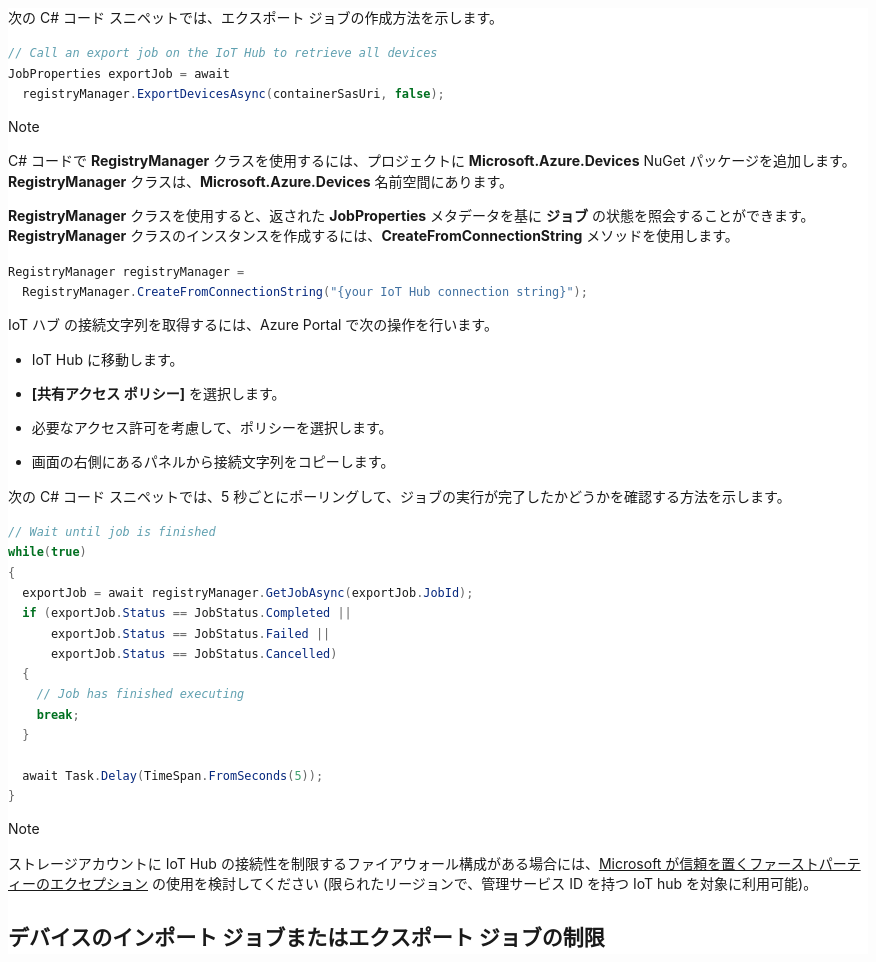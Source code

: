 次の C# コード スニペットでは、エクスポート ジョブの作成方法を示します。

```csharp
// Call an export job on the IoT Hub to retrieve all devices
JobProperties exportJob = await 
  registryManager.ExportDevicesAsync(containerSasUri, false);
```

> [!NOTE]
> C# コードで **RegistryManager** クラスを使用するには、プロジェクトに **Microsoft.Azure.Devices** NuGet パッケージを追加します。 **RegistryManager** クラスは、**Microsoft.Azure.Devices** 名前空間にあります。

**RegistryManager** クラスを使用すると、返された **JobProperties** メタデータを基に **ジョブ** の状態を照会することができます。 **RegistryManager** クラスのインスタンスを作成するには、**CreateFromConnectionString** メソッドを使用します。

```csharp
RegistryManager registryManager =
  RegistryManager.CreateFromConnectionString("{your IoT Hub connection string}");
```

IoT ハブ の接続文字列を取得するには、Azure Portal で次の操作を行います。

- IoT Hub に移動します。

- **[共有アクセス ポリシー]** を選択します。

- 必要なアクセス許可を考慮して、ポリシーを選択します。

- 画面の右側にあるパネルから接続文字列をコピーします。

次の C# コード スニペットでは、5 秒ごとにポーリングして、ジョブの実行が完了したかどうかを確認する方法を示します。

```csharp
// Wait until job is finished
while(true)
{
  exportJob = await registryManager.GetJobAsync(exportJob.JobId);
  if (exportJob.Status == JobStatus.Completed || 
      exportJob.Status == JobStatus.Failed ||
      exportJob.Status == JobStatus.Cancelled)
  {
    // Job has finished executing
    break;
  }

  await Task.Delay(TimeSpan.FromSeconds(5));
}
```

> [!NOTE]
> ストレージアカウントに IoT Hub の接続性を制限するファイアウォール構成がある場合には、[Microsoft が信頼を置くファーストパーティーのエクセプション](./virtual-network-support.md#egress-connectivity-from-iot-hub-to-other-azure-resources) の使用を検討してください (限られたリージョンで、管理サービス ID を持つ IoT hub を対象に利用可能)。


## <a name="device-importexport-job-limits"></a>デバイスのインポート ジョブまたはエクスポート ジョブの制限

**THE TASK**
Please give the count of lines in the listing that include the string "Status", with no words around it.

**YOUR SOLUTION**
3